レポートによると、国内市場ではサービス契約数が伸び悩む中「格安スマホ」人気を背景に普及価格帯のスマートフォンが人気を集めておりフィーチャーフォンからの移行が進んでいる模様だ。18年度の国内移動体通信端末のメーカー出荷ベースでの出荷台数は3786万5000台、19年度は18年度を168万台下回る3618万5000台の見込みだ。
19年10月には電気通信事業法の一部改正が行われ「端末と契約の分離」が徹底しビジネスモデルが大きく変化したなどの背景により、通信事業者各社は手頃な価格帯のスマートフォンのモデルや新たな販売モデル導入などの工夫を図っている状況のようだ。
一方、世界市場を見ると、先進国では横這い状態が続いており現在の世界市場は新興国での拡大が中心になっているが、ASEAN市場、インド市場、アフリカ市場向けのスマートフォンで増加が見られるものの、最大の市場である中国の市場飽和、経済の伸び悩みによって大幅な減少が見られ、この減少分が他の新興国の増加分を上回っている状況だ。

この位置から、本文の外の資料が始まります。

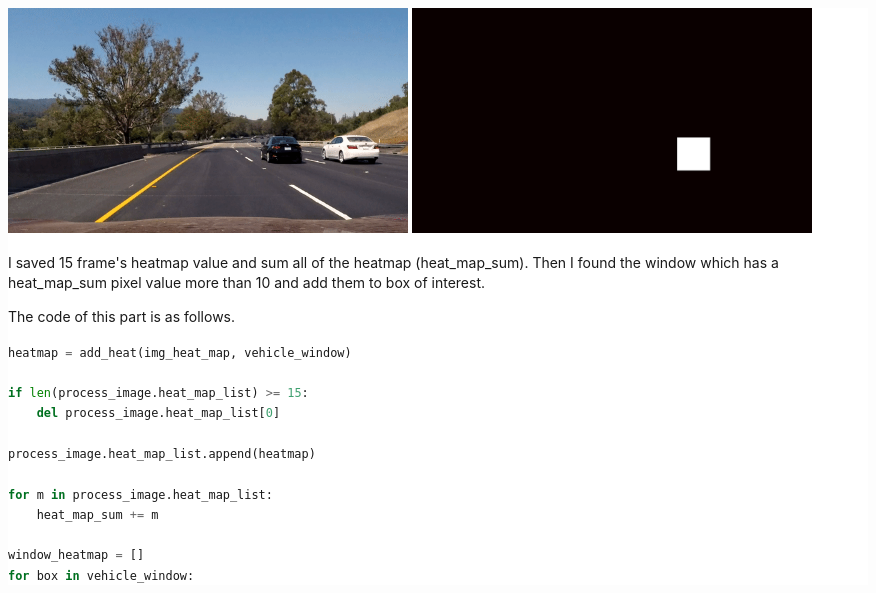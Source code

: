   <img src="images/Test.gif" alt="Image" width="400">  
  <img src="images/Heat_map.gif" alt="Image" width="400">  
</div> 

I saved 15 frame's heatmap value and sum all of the heatmap (heat_map_sum). 
Then I found the window which has a heat_map_sum pixel value more than 10 and add them to box of interest. 

The code of this part is as follows. 
```python
heatmap = add_heat(img_heat_map, vehicle_window)

if len(process_image.heat_map_list) >= 15:
    del process_image.heat_map_list[0]
    
process_image.heat_map_list.append(heatmap)

for m in process_image.heat_map_list:
    heat_map_sum += m

window_heatmap = []
for box in vehicle_window:
```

スマートフォンのみでも新興国での需要は拡大傾向にあるものの先進国では頭打ちとなっているうえに、最大の中国での需要が急速に落ち込み横這い状態が続いている。19年の世界でのスマートフォンの出荷台数は、ASEAN市場、インド市場、アフリカ市場では低価格スマートフォンの需要が旺盛なものの中国の落ち込みが大きく他の増分を上回っているため14億1348万5000台、前年比99.7%と減少が見込まれている。
今後の展望についてレポートは「スマートフォンは5G対応製品の導入や普及価格帯の充実などにより持ち直すものの」微増の見通しと予測している。(編集担当:久保田雄城)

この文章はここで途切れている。